• Task description
The expected output is each line in the data below that includes the string "components".

[Stored entries]
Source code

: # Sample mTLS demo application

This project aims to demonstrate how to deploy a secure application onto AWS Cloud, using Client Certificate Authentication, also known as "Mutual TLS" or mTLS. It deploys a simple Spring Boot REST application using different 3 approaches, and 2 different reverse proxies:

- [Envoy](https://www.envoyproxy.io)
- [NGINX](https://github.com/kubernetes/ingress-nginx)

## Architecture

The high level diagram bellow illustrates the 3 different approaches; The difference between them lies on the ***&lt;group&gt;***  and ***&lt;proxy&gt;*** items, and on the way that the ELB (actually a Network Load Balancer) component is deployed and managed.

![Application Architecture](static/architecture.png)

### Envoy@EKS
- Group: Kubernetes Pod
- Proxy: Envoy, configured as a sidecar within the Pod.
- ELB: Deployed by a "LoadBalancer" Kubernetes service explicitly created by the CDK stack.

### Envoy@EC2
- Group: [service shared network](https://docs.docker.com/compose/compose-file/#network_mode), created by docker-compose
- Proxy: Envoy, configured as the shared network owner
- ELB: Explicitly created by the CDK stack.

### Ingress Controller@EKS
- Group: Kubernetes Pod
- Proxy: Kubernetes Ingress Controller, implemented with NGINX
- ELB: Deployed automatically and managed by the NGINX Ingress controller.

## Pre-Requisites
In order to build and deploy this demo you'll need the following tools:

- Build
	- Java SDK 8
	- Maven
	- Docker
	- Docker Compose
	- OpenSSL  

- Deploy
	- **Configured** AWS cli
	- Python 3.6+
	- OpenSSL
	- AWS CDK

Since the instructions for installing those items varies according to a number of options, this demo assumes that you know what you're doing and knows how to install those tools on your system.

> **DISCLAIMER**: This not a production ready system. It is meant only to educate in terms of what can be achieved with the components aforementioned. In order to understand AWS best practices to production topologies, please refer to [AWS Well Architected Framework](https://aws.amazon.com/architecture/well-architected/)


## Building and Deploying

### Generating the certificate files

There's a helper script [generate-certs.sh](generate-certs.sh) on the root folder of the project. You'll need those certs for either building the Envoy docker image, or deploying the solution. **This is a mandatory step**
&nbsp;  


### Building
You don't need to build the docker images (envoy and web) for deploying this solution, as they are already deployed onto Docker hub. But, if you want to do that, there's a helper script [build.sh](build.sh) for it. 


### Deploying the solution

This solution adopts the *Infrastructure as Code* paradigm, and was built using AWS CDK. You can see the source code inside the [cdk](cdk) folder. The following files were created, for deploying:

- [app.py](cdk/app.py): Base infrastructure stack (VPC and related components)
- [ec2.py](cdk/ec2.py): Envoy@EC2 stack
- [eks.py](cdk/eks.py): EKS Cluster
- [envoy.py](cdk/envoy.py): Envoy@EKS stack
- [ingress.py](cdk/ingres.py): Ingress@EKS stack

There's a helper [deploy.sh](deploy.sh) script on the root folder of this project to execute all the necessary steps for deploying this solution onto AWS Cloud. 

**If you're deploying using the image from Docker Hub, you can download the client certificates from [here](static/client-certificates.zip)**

• Answer space
> **DISCLAIMER**: This not a production ready system. It is meant only to educate in terms of what can be achieved with the components aforementioned. In order to understand AWS best practices to production topologies, please refer to [AWS Well Architected Framework](https://aws.amazon.com/architecture/well-architected/)
- [app.py](cdk/app.py): Base infrastructure stack (VPC and related components)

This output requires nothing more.